Elon Musk's SpaceX Scores With FCC

• 3 min read
Elon Musk's SpaceX Scores With FCC

MARKET MOVERS

  • US manufacturing growth weakens to a two-year low as orders slump. The Institute for Supply Management’s gauge decreased to 53 last month from 56.1 in May, according to data released Friday. Readings above 50 indicate expansion. Shrinking orders come as consumer spending slows under the weight of inflation and inventories pile up.

  • House-flipping profits are falling. Roughly one in 10 U.S. homes sold during the first quarter of 2022 was flipped, as investors responded to strong demand from buyers. But the profits on those deals fell to a 13-year low, a new report shows. 114,706 single-family houses and condos were flipped. Despite the increase in the flip rate, the ROI for these deals fell to 25.8 percent, its lowest level since the first quarter of 2009.
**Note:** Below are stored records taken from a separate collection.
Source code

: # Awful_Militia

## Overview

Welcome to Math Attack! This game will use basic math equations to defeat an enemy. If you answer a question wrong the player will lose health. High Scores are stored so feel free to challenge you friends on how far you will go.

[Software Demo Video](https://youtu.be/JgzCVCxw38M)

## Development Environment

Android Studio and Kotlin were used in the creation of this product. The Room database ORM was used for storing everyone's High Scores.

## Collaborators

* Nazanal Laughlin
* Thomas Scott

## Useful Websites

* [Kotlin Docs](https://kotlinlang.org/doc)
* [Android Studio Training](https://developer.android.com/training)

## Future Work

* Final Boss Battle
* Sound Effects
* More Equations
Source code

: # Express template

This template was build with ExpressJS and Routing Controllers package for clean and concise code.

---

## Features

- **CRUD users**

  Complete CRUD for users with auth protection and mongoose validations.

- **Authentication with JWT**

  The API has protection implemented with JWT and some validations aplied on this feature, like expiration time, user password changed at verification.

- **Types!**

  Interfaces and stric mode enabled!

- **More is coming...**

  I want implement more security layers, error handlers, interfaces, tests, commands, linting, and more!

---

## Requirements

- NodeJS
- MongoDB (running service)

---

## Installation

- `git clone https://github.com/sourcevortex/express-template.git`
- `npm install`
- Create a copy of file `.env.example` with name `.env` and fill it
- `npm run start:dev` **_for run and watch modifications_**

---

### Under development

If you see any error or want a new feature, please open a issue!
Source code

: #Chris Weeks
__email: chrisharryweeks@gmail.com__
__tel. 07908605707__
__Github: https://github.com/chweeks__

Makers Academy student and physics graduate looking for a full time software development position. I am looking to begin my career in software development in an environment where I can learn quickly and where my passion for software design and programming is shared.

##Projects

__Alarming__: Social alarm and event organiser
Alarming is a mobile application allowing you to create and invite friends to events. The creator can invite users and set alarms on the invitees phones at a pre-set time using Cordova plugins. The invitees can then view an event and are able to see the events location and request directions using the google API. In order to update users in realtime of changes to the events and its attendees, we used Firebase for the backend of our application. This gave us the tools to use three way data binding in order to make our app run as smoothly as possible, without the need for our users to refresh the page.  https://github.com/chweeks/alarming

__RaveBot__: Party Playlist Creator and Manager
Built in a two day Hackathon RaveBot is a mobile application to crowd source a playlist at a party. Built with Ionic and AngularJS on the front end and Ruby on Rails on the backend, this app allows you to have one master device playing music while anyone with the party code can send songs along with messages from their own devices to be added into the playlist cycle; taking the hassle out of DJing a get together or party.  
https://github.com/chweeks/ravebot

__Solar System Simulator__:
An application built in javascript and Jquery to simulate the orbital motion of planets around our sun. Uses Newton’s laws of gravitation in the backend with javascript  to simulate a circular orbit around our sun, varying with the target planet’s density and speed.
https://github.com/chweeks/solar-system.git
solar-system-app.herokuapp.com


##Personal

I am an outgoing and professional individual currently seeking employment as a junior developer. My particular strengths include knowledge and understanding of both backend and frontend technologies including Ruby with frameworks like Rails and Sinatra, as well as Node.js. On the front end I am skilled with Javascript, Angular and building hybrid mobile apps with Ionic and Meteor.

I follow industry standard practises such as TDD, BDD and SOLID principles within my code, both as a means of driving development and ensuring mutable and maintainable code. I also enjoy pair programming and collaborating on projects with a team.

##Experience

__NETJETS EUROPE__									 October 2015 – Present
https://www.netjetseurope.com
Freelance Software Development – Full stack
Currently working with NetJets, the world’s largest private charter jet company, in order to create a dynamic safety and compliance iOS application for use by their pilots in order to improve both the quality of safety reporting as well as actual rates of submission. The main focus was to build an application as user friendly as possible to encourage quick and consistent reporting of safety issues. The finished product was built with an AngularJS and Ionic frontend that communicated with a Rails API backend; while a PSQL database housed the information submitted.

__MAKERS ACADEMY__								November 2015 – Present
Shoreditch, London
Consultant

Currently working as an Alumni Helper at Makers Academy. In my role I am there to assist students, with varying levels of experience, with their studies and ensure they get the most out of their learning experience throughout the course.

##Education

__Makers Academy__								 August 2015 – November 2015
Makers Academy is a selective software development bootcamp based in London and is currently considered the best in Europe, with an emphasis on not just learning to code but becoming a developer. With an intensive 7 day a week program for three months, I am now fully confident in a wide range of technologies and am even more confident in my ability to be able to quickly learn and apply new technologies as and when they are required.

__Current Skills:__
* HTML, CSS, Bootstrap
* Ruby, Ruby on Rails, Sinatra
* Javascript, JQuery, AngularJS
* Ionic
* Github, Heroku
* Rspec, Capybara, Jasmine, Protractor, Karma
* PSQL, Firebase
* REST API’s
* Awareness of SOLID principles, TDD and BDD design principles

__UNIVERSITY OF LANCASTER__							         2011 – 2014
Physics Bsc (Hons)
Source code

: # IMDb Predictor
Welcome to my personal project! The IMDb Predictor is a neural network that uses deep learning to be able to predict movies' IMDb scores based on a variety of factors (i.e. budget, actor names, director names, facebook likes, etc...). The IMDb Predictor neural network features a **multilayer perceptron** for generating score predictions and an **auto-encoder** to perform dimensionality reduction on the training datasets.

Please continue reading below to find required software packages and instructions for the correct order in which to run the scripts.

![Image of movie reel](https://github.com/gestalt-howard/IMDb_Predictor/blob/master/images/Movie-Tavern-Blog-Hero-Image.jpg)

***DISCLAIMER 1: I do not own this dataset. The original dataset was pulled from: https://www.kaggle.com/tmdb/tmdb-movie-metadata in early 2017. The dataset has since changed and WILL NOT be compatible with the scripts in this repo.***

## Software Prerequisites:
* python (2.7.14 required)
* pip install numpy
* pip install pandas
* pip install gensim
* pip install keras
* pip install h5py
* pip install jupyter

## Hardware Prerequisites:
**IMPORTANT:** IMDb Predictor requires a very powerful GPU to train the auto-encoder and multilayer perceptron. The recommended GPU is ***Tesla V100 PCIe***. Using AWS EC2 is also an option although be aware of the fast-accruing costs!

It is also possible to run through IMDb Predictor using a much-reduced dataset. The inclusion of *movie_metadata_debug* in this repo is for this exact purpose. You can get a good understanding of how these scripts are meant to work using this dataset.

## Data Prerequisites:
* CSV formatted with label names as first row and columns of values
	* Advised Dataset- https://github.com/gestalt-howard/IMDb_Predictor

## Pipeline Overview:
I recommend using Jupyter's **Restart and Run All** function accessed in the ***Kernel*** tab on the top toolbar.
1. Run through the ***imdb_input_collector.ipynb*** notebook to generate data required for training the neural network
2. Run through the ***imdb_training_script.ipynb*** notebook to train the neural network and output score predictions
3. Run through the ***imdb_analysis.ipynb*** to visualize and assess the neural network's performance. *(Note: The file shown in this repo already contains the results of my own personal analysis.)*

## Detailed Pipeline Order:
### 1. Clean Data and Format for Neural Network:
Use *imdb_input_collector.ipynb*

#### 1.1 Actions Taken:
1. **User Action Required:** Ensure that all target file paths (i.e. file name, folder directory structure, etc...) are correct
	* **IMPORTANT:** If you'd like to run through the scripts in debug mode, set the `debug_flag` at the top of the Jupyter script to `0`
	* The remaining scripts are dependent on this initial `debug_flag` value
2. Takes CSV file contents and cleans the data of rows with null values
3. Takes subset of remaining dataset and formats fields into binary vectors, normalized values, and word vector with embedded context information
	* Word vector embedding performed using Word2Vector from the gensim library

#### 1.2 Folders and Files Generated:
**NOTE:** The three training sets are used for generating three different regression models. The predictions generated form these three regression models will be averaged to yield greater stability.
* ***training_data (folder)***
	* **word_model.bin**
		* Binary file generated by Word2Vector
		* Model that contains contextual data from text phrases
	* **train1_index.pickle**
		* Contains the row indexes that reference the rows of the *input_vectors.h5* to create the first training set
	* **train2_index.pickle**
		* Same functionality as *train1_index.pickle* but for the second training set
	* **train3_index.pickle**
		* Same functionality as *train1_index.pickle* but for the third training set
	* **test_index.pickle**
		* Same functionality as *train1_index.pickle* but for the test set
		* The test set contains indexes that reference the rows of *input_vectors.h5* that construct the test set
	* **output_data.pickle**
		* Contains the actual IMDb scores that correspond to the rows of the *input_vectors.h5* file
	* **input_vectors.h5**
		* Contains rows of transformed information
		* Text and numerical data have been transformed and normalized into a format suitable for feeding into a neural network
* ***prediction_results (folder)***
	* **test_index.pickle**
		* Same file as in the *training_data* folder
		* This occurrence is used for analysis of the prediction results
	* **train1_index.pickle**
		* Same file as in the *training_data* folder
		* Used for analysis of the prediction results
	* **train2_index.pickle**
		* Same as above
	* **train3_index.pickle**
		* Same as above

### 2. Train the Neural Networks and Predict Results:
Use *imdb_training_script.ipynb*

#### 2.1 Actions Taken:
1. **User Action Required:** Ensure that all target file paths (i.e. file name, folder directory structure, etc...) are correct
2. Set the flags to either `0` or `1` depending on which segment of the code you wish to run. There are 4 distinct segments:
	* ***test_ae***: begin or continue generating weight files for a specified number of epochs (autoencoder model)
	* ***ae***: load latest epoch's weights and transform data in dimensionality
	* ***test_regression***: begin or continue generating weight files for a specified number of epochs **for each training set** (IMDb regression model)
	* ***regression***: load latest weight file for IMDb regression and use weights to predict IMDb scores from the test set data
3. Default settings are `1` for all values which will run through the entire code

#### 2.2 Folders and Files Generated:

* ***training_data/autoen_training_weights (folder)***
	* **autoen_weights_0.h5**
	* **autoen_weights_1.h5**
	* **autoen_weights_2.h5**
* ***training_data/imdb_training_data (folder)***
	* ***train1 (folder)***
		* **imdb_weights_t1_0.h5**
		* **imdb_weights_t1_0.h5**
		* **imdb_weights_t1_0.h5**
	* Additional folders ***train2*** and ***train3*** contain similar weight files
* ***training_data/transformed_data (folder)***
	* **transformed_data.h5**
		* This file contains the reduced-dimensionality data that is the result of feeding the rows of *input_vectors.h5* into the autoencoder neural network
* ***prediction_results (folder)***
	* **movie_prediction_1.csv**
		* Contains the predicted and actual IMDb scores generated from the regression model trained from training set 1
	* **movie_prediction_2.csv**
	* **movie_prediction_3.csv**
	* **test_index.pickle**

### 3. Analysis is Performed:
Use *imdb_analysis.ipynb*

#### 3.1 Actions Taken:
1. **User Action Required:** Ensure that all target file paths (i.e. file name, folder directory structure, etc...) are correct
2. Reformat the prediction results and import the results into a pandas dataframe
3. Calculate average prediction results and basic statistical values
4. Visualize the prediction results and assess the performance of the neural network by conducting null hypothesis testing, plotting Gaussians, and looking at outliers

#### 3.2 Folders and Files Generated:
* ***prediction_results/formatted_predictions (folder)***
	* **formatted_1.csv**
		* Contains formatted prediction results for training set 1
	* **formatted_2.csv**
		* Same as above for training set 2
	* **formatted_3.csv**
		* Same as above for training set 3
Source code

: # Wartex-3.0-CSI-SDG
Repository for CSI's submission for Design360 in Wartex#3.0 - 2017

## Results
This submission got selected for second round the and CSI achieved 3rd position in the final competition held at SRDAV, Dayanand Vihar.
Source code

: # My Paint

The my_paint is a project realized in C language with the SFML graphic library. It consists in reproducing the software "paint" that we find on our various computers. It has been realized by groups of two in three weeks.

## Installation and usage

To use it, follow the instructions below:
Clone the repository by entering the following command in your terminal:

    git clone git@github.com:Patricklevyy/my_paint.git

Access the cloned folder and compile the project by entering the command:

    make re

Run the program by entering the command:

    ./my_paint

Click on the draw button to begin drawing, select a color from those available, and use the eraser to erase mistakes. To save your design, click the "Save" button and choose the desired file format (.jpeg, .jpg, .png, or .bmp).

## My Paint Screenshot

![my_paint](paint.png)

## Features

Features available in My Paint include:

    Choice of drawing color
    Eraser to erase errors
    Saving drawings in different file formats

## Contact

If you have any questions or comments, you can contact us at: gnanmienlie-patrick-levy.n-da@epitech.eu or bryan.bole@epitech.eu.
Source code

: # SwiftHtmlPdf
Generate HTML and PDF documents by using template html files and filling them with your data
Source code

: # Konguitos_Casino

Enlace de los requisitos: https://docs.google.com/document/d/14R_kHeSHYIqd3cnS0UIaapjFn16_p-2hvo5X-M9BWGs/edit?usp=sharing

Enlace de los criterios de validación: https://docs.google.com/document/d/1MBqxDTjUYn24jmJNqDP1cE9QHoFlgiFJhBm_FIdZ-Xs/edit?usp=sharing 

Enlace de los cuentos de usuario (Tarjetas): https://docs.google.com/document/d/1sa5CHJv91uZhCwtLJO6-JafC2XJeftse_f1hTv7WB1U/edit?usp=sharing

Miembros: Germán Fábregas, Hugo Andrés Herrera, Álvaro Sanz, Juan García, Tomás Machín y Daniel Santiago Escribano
  • Energy stocks are the best bet in the market right now, says JPMorgan. Energy is a deep value sector that is simultaneously improving on Quality, Growth, and Income factors which is a rare combination. Energy is still the only positive sector for the year — up 29% — meaning investors could also be selling a winning trade in order to cover losses faced elsewhere.
    Read more here.

  • Elon Musk’s SpaceX Starlink scores with the FCC. The company won regulatory approval to provide motor vehicles, ships, and airplanes with broadband internet from satellites. The decision put an end to petitions by DISH Network and ViaSat to hold up or stop SpaceX’s plan. Growth like that is key to SpaceX’s private market valuation of about $100 billion, which makes it one of the most valuable aerospace franchises on the planet. Read more here.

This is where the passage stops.